[Task objective]
Set down every entry once more, exactly as it appears.

[Dataset excerpts]
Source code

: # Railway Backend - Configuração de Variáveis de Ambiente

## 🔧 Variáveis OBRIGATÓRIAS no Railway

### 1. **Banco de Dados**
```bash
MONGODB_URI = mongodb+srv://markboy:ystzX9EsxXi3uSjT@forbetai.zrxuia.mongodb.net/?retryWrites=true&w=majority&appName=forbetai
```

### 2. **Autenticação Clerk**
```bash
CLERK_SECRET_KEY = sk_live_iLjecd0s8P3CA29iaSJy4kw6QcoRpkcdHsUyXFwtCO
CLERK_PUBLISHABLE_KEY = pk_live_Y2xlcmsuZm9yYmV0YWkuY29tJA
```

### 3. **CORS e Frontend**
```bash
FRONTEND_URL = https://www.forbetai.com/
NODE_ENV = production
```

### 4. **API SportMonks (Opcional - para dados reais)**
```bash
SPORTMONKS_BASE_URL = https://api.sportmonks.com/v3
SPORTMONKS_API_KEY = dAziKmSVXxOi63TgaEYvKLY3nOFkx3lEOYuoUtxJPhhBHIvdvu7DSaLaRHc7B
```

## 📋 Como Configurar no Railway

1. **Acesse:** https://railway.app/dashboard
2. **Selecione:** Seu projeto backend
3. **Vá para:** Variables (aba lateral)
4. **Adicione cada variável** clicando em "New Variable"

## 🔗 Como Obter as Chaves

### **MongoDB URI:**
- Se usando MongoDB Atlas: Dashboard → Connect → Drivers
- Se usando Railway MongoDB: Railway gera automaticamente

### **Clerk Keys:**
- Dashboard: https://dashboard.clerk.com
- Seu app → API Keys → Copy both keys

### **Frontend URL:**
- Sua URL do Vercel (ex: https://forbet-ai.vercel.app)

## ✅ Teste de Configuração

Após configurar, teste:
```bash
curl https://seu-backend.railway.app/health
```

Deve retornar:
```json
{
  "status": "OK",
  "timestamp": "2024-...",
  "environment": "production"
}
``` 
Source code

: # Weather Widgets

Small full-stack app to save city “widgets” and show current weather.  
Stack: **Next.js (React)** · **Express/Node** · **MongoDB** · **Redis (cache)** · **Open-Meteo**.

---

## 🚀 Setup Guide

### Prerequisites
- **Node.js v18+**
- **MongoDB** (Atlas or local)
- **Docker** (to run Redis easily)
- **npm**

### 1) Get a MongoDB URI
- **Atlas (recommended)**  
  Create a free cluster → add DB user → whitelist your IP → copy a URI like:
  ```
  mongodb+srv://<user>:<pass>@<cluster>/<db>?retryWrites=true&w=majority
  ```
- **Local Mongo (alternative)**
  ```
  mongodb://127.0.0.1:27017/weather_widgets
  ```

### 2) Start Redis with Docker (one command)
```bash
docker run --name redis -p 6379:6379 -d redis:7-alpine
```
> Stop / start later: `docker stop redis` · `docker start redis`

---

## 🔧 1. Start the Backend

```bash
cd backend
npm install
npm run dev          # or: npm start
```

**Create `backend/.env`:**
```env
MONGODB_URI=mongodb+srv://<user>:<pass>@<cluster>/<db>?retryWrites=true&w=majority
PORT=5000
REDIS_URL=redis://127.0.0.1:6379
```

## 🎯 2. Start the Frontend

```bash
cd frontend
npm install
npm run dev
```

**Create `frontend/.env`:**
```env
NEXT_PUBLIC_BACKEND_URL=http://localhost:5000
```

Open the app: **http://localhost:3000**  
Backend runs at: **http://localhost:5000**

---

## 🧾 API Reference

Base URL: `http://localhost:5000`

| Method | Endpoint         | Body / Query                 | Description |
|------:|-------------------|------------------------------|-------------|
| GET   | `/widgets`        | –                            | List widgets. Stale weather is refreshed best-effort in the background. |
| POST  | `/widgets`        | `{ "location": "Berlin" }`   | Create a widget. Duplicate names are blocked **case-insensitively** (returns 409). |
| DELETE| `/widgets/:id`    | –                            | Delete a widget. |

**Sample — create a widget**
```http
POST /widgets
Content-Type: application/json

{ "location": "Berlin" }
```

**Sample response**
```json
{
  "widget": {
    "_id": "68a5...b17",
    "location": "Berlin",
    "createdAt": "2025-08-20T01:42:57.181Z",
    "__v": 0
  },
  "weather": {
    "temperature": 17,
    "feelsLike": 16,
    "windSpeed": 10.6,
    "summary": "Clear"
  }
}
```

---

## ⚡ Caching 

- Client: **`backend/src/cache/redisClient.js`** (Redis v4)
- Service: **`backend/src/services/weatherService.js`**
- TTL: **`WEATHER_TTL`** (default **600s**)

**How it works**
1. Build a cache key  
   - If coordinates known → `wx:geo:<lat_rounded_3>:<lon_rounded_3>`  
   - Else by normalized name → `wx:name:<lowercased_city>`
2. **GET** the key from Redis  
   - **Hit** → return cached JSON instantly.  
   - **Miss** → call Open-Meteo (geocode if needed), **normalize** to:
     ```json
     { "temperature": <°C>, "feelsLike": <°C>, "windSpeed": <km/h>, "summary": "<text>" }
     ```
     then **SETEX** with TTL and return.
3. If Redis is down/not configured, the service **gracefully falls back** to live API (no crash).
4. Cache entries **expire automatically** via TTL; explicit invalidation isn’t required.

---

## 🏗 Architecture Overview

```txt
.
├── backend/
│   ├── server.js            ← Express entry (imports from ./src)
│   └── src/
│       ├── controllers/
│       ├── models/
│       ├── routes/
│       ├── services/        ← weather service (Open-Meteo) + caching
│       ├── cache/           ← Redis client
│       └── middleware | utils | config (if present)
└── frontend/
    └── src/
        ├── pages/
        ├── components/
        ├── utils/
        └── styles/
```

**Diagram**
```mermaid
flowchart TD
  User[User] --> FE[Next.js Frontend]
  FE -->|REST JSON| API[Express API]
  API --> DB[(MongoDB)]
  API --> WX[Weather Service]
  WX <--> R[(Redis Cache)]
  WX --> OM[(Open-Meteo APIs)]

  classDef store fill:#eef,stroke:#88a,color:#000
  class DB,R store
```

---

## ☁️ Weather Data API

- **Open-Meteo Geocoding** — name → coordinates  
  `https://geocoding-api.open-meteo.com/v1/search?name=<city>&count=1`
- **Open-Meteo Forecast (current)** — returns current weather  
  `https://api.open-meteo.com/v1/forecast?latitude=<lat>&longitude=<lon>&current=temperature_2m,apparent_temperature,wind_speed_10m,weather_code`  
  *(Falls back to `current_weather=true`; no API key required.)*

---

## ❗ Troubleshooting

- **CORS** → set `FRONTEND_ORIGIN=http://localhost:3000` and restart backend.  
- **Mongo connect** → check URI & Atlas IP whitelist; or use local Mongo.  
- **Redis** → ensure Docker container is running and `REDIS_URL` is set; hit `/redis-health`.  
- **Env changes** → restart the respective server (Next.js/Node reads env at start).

[The answer]
Source code

: # Railway Backend - Configuração de Variáveis de Ambiente

## 🔧 Variáveis OBRIGATÓRIAS no Railway

### 1. **Banco de Dados**
```bash
MONGODB_URI = mongodb+srv://markboy:ystzX9EsxXi3uSjT@forbetai.zrxuia.mongodb.net/?retryWrites=true&w=majority&appName=forbetai
```

### 2. **Autenticação Clerk**
```bash
CLERK_SECRET_KEY = sk_live_iLjecd0s8P3CA29iaSJy4kw6QcoRpkcdHsUyXFwtCO
CLERK_PUBLISHABLE_KEY = pk_live_Y2xlcmsuZm9yYmV0YWkuY29tJA
```

### 3. **CORS e Frontend**
```bash
FRONTEND_URL = https://www.forbetai.com/
NODE_ENV = production
```

### 4. **API SportMonks (Opcional - para dados reais)**
```bash
SPORTMONKS_BASE_URL = https://api.sportmonks.com/v3
SPORTMONKS_API_KEY = dAziKmSVXxOi63TgaEYvKLY3nOFkx3lEOYuoUtxJPhhBHIvdvu7DSaLaRHc7B
```

## 📋 Como Configurar no Railway

1. **Acesse:** https://railway.app/dashboard
2. **Selecione:** Seu projeto backend
3. **Vá para:** Variables (aba lateral)
4. **Adicione cada variável** clicando em "New Variable"

## 🔗 Como Obter as Chaves

### **MongoDB URI:**
- Se usando MongoDB Atlas: Dashboard → Connect → Drivers
- Se usando Railway MongoDB: Railway gera automaticamente

### **Clerk Keys:**
- Dashboard: https://dashboard.clerk.com
- Seu app → API Keys → Copy both keys

### **Frontend URL:**
- Sua URL do Vercel (ex: https://forbet-ai.vercel.app)

## ✅ Teste de Configuração

Após configurar, teste:
```bash
curl https://seu-backend.railway.app/health
```

Deve retornar:
```json
{
  "status": "OK",
  "timestamp": "2024-...",
  "environment": "production"
}
``` 
Source code

: # Weather Widgets

Small full-stack app to save city “widgets” and show current weather.  
Stack: **Next.js (React)** · **Express/Node** · **MongoDB** · **Redis (cache)** · **Open-Meteo**.

---

## 🚀 Setup Guide

### Prerequisites
- **Node.js v18+**
- **MongoDB** (Atlas or local)
- **Docker** (to run Redis easily)
- **npm**

### 1) Get a MongoDB URI
- **Atlas (recommended)**  
  Create a free cluster → add DB user → whitelist your IP → copy a URI like:
  ```
  mongodb+srv://<user>:<pass>@<cluster>/<db>?retryWrites=true&w=majority
  ```
- **Local Mongo (alternative)**
  ```
  mongodb://127.0.0.1:27017/weather_widgets
  ```

### 2) Start Redis with Docker (one command)
```bash
docker run --name redis -p 6379:6379 -d redis:7-alpine
```
> Stop / start later: `docker stop redis` · `docker start redis`

---

## 🔧 1. Start the Backend

```bash
cd backend
npm install
npm run dev          # or: npm start
```

**Create `backend/.env`:**
```env
MONGODB_URI=mongodb+srv://<user>:<pass>@<cluster>/<db>?retryWrites=true&w=majority
PORT=5000
REDIS_URL=redis://127.0.0.1:6379
```

## 🎯 2. Start the Frontend

```bash
cd frontend
npm install
npm run dev
```

**Create `frontend/.env`:**
```env
NEXT_PUBLIC_BACKEND_URL=http://localhost:5000
```

Open the app: **http://localhost:3000**  
Backend runs at: **http://localhost:5000**

---

## 🧾 API Reference

Base URL: `http://localhost:5000`

| Method | Endpoint         | Body / Query                 | Description |
|------:|-------------------|------------------------------|-------------|
| GET   | `/widgets`        | –                            | List widgets. Stale weather is refreshed best-effort in the background. |
| POST  | `/widgets`        | `{ "location": "Berlin" }`   | Create a widget. Duplicate names are blocked **case-insensitively** (returns 409). |
| DELETE| `/widgets/:id`    | –                            | Delete a widget. |

**Sample — create a widget**
```http
POST /widgets
Content-Type: application/json

{ "location": "Berlin" }
```

**Sample response**
```json
{
  "widget": {
    "_id": "68a5...b17",
    "location": "Berlin",
    "createdAt": "2025-08-20T01:42:57.181Z",
    "__v": 0
  },
  "weather": {
    "temperature": 17,
    "feelsLike": 16,
    "windSpeed": 10.6,
    "summary": "Clear"
  }
}
```

---

## ⚡ Caching 

- Client: **`backend/src/cache/redisClient.js`** (Redis v4)
- Service: **`backend/src/services/weatherService.js`**
- TTL: **`WEATHER_TTL`** (default **600s**)

**How it works**
1. Build a cache key  
   - If coordinates known → `wx:geo:<lat_rounded_3>:<lon_rounded_3>`  
   - Else by normalized name → `wx:name:<lowercased_city>`
2. **GET** the key from Redis  
   - **Hit** → return cached JSON instantly.  
   - **Miss** → call Open-Meteo (geocode if needed), **normalize** to:
     ```json
     { "temperature": <°C>, "feelsLike": <°C>, "windSpeed": <km/h>, "summary": "<text>" }
     ```
     then **SETEX** with TTL and return.
3. If Redis is down/not configured, the service **gracefully falls back** to live API (no crash).
4. Cache entries **expire automatically** via TTL; explicit invalidation isn’t required.

---

## 🏗 Architecture Overview

```txt
.
├── backend/
│   ├── server.js            ← Express entry (imports from ./src)
│   └── src/
│       ├── controllers/
│       ├── models/
│       ├── routes/
│       ├── services/        ← weather service (Open-Meteo) + caching
│       ├── cache/           ← Redis client
│       └── middleware | utils | config (if present)
└── frontend/
    └── src/
        ├── pages/
        ├── components/
        ├── utils/
        └── styles/
```

**Diagram**
```mermaid
flowchart TD
  User[User] --> FE[Next.js Frontend]
  FE -->|REST JSON| API[Express API]
  API --> DB[(MongoDB)]
  API --> WX[Weather Service]
  WX <--> R[(Redis Cache)]
  WX --> OM[(Open-Meteo APIs)]

  classDef store fill:#eef,stroke:#88a,color:#000
  class DB,R store
```

---

## ☁️ Weather Data API

- **Open-Meteo Geocoding** — name → coordinates  
  `https://geocoding-api.open-meteo.com/v1/search?name=<city>&count=1`
- **Open-Meteo Forecast (current)** — returns current weather  
  `https://api.open-meteo.com/v1/forecast?latitude=<lat>&longitude=<lon>&current=temperature_2m,apparent_temperature,wind_speed_10m,weather_code`  
  *(Falls back to `current_weather=true`; no API key required.)*

---

## ❗ Troubleshooting

- **CORS** → set `FRONTEND_ORIGIN=http://localhost:3000` and restart backend.  
- **Mongo connect** → check URI & Atlas IP whitelist; or use local Mongo.  
- **Redis** → ensure Docker container is running and `REDIS_URL` is set; hit `/redis-health`.  
- **Env changes** → restart the respective server (Next.js/Node reads env at start).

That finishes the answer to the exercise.